In 2012, students from Pitt-Bradford traveled to Heilbronn for the first time. This summer, seven business students traveled with Asinger and took six credits in European business and international marketing.
Students took excursions on their days off from classes.
A third cohort of Pitt-Bradford students traveled with Orin James, instructor of biology, on a Pitt in Austria program on Comparative Healthcare in Graz. James has lived in both Germany and Austria and proposed the program for students in health and rehabilitation sciences, nursing, political science and pre-medicine.
Other students spent their summer abroad in independent programs in London; Buenos Aires, Argentina; San Jose, Costa Rica; and New Delhi and Mumbai, India.

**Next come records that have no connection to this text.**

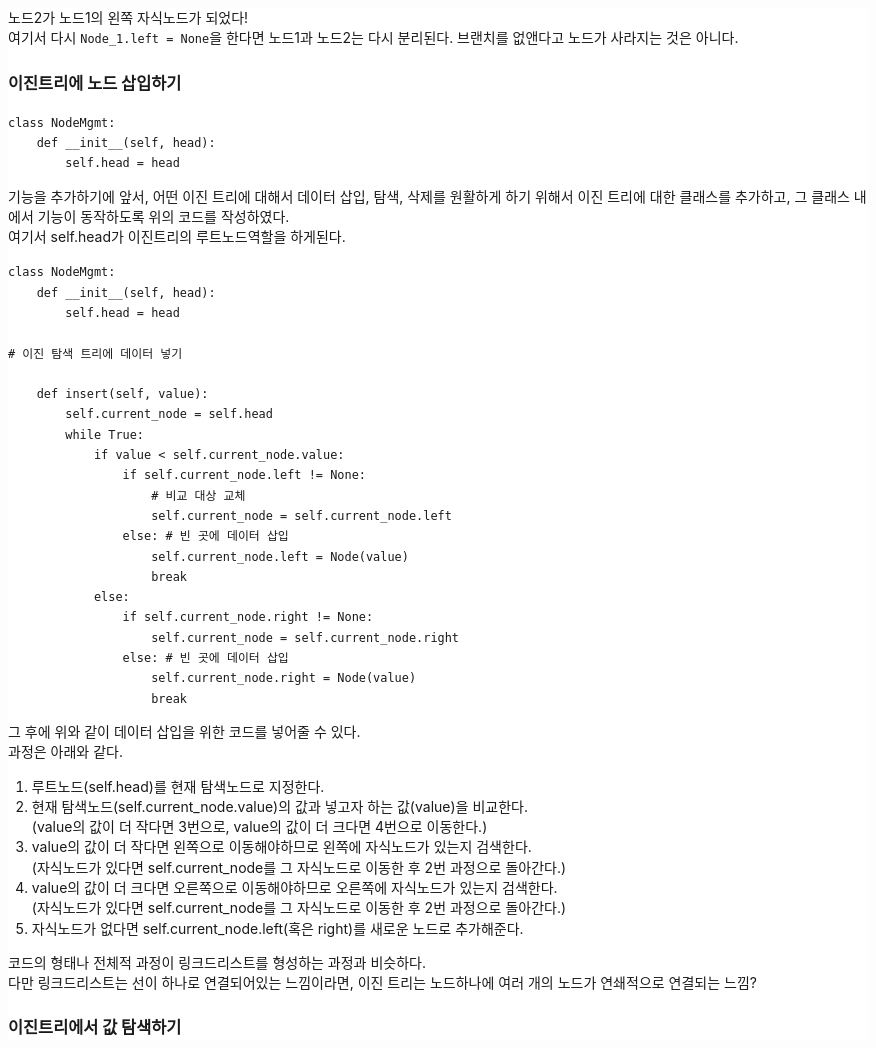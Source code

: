 노드2가 노드1의 왼쪽 자식노드가 되었다!<br/>
여기서 다시 `Node_1.left = None`을 한다면 노드1과 노드2는 다시 분리된다. 브랜치를 없앤다고 노드가 사라지는 것은 아니다.<br/>

### 이진트리에 노드 삽입하기<br/>

```
class NodeMgmt:
    def __init__(self, head):
        self.head = head
```
기능을 추가하기에 앞서, 어떤 이진 트리에 대해서 데이터 삽입, 탐색, 삭제를 원활하게 하기 위해서 이진 트리에 대한 클래스를 추가하고, 그 클래스 내에서 기능이 동작하도록 위의 코드를 작성하였다.<br/>
여기서 self.head가 이진트리의 루트노드역할을 하게된다.<br/>

```
class NodeMgmt:
    def __init__(self, head):
        self.head = head

# 이진 탐색 트리에 데이터 넣기

    def insert(self, value):
        self.current_node = self.head
        while True:
            if value < self.current_node.value:
        	    if self.current_node.left != None:
        	        # 비교 대상 교체
        	        self.current_node = self.current_node.left
        	    else: # 빈 곳에 데이터 삽입
        	        self.current_node.left = Node(value)
        	        break
            else:
        	    if self.current_node.right != None:
        	        self.current_node = self.current_node.right
        	    else: # 빈 곳에 데이터 삽입
        	        self.current_node.right = Node(value)
        	        break
```
그 후에 위와 같이 데이터 삽입을 위한 코드를 넣어줄 수 있다.<br/>
과정은 아래와 같다.<br/>

1. 루트노드(self.head)를 현재 탐색노드로 지정한다.<br/>
2. 현재 탐색노드(self.current_node.value)의 값과 넣고자 하는 값(value)을 비교한다.<br/>
(value의 값이 더 작다면 3번으로, value의 값이 더 크다면 4번으로 이동한다.)
3. value의 값이 더 작다면 왼쪽으로 이동해야하므로 왼쪽에 자식노드가 있는지 검색한다.<br/>
(자식노드가 있다면 self.current_node를 그 자식노드로 이동한 후 2번 과정으로 돌아간다.)
4. value의 값이 더 크다면 오른쪽으로 이동해야하므로 오른쪽에 자식노드가 있는지 검색한다.<br/>
(자식노드가 있다면 self.current_node를 그 자식노드로 이동한 후 2번 과정으로 돌아간다.)
5. 자식노드가 없다면 self.current_node.left(혹은 right)를 새로운 노드로 추가해준다.<br/>

코드의 형태나 전체적 과정이 링크드리스트를 형성하는 과정과 비슷하다.<br/>
다만 링크드리스트는 선이 하나로 연결되어있는 느낌이라면, 이진 트리는 노드하나에 여러 개의 노드가 연쇄적으로 연결되는 느낌?<br/>

### 이진트리에서 값 탐색하기<br/>
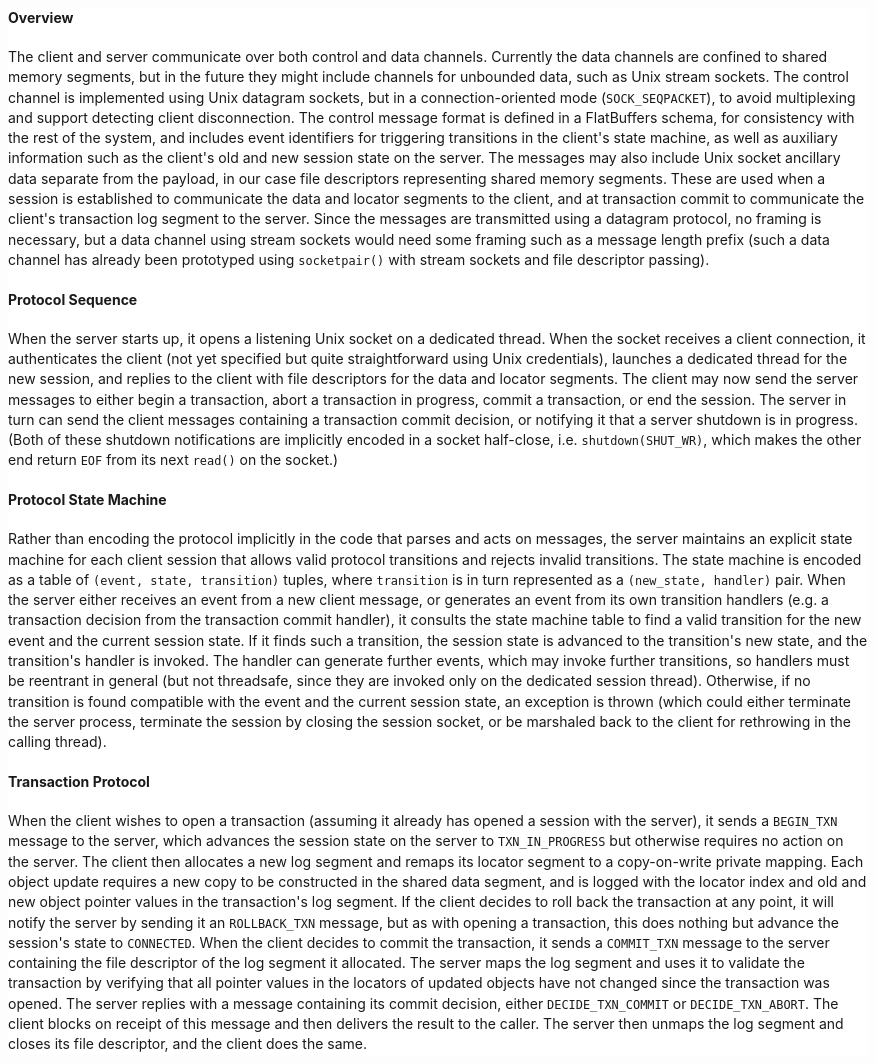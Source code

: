 #### Overview

The client and server communicate over both control and data channels. Currently the data channels are confined to shared memory segments, but in the future they might include channels for unbounded data, such as Unix stream sockets. The control channel is implemented using Unix datagram sockets, but in a connection-oriented mode (`SOCK_SEQPACKET`), to avoid multiplexing and support detecting client disconnection. The control message format is defined in a FlatBuffers schema, for consistency with the rest of the system, and includes event identifiers for triggering transitions in the client's state machine, as well as auxiliary information such as the client's old and new session state on the server. The messages may also include Unix socket ancillary data separate from the payload, in our case file descriptors representing shared memory segments. These are used when a session is established to communicate the data and locator segments to the client, and at transaction commit to communicate the client's transaction log segment to the server. Since the messages are transmitted using a datagram protocol, no framing is necessary, but a data channel using stream sockets would need some framing such as a message length prefix (such a data channel has already been prototyped using `socketpair()` with stream sockets and file descriptor passing).

#### Protocol Sequence

When the server starts up, it opens a listening Unix socket on a dedicated thread. When the socket receives a client connection, it authenticates the client (not yet specified but quite straightforward using Unix credentials), launches a dedicated thread for the new session, and replies to the client with file descriptors for the data and locator segments. The client may now send the server messages to either begin a transaction, abort a transaction in progress, commit a transaction, or end the session. The server in turn can send the client messages containing a transaction commit decision, or notifying it that a server shutdown is in progress. (Both of these shutdown notifications are implicitly encoded in a socket half-close, i.e. `shutdown(SHUT_WR)`, which makes the other end return `EOF` from its next `read()` on the socket.)

#### Protocol State Machine

Rather than encoding the protocol implicitly in the code that parses and acts on messages, the server maintains an explicit state machine for each client session that allows valid protocol transitions and rejects invalid transitions. The state machine is encoded as a table of `(event, state, transition)` tuples, where `transition` is in turn represented as a `(new_state, handler)` pair. When the server either receives an event from a new client message, or generates an event from its own transition handlers (e.g. a transaction decision from the transaction commit handler), it consults the state machine table to find a valid transition for the new event and the current session state. If it finds such a transition, the session state is advanced to the transition's new state, and the transition's handler is invoked. The handler can generate further events, which may invoke further transitions, so handlers must be reentrant in general (but not threadsafe, since they are invoked only on the dedicated session thread). Otherwise, if no transition is found compatible with the event and the current session state, an exception is thrown (which could either terminate the server process, terminate the session by closing the session socket, or be marshaled back to the client for rethrowing in the calling thread).

#### Transaction Protocol

When the client wishes to open a transaction (assuming it already has opened a session with the server), it sends a `BEGIN_TXN` message to the server, which advances the session state on the server to `TXN_IN_PROGRESS` but otherwise requires no action on the server. The client then allocates a new log segment and remaps its locator segment to a copy-on-write private mapping. Each object update requires a new copy to be constructed in the shared data segment, and is logged with the locator index and old and new object pointer values in the transaction's log segment. If the client decides to roll back the transaction at any point, it will notify the server by sending it an `ROLLBACK_TXN` message, but as with opening a transaction, this does nothing but advance the session's state to `CONNECTED`. When the client decides to commit the transaction, it sends a `COMMIT_TXN` message to the server containing the file descriptor of the log segment it allocated. The server maps the log segment and uses it to validate the transaction by verifying that all pointer values in the locators of updated objects have not changed since the transaction was opened. The server replies with a message containing its commit decision, either `DECIDE_TXN_COMMIT` or `DECIDE_TXN_ABORT`. The client blocks on receipt of this message and then delivers the result to the caller. The server then unmaps the log segment and closes its file descriptor, and the client does the same.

Asinger said that the cost of studying abroad for a summer or a semester can be not much more than the cost of similar time on campus.
Pitt-Bradford students are eligible to attend exchange programs at the same rate as their regular tuition.
Asinger said that with a head start, she can help students research both programs and scholarships to help cover remaining transportation costs. Several young women from Pitt-Bradford each year are chosen for a scholarship program for Women in Global Leadership, which covers most of the cost of summer study abroad.
For the fall of 2015, Charles Roebuck, a senior business management student from Pittsburgh, received a Benjamin A. Gilman International Scholarship to study in Salamanca, Spain.
Gilman scholarships, which are funded by the U.S. Department of State, were awarded to 860 undergraduate students for this fall. The scholars receive up to $5,000 to apply toward to study abroad or internship program costs.
“I always wanted to go overseas,” said Roebuck, who is a non-traditional age student. “I came back to school, and I wanted to do as much as I could.”
Roebuck will take classes taught in English, which Asinger said is possible in most study-abroad programs.
“The experience will be worth as much as the education,” Roebuck said.
Gilman scholarships aim to diversify the kinds of students who study abroad, and Asinger said that she is seeing more diverse students interested in studying abroad, also.
Not only are more ethnically and culturally diverse students studying abroad, but more academically diverse students are studying abroad, too.
Once the purview of art and language majors, study abroad programs are now available for students majoring in biology, accounting, criminal justice and even engineering.
Edith Lloyd-Etuwewe, a biology and pre-medicine major from West Mifflin, for example, studied public health in India this summer. After making the trek with Asinger to Yokohama this summer, Nnedimma Ugochukwu, a computer information systems and technology student from Washington, D.C., is headed to China this fall for a full year to study programming at Fudan University.
Asinger emphasized that students can tailor their experience to whatever they're comfortable with - anything from a spring break trip to Dublin where students study criminal justice systems to a year in Peru living with a host family.
The key, she said, is to start early - at least six months in advance. But she's sure there's a perfect program for any Pitt-Bradford student who wants to take advantage of studying abroad.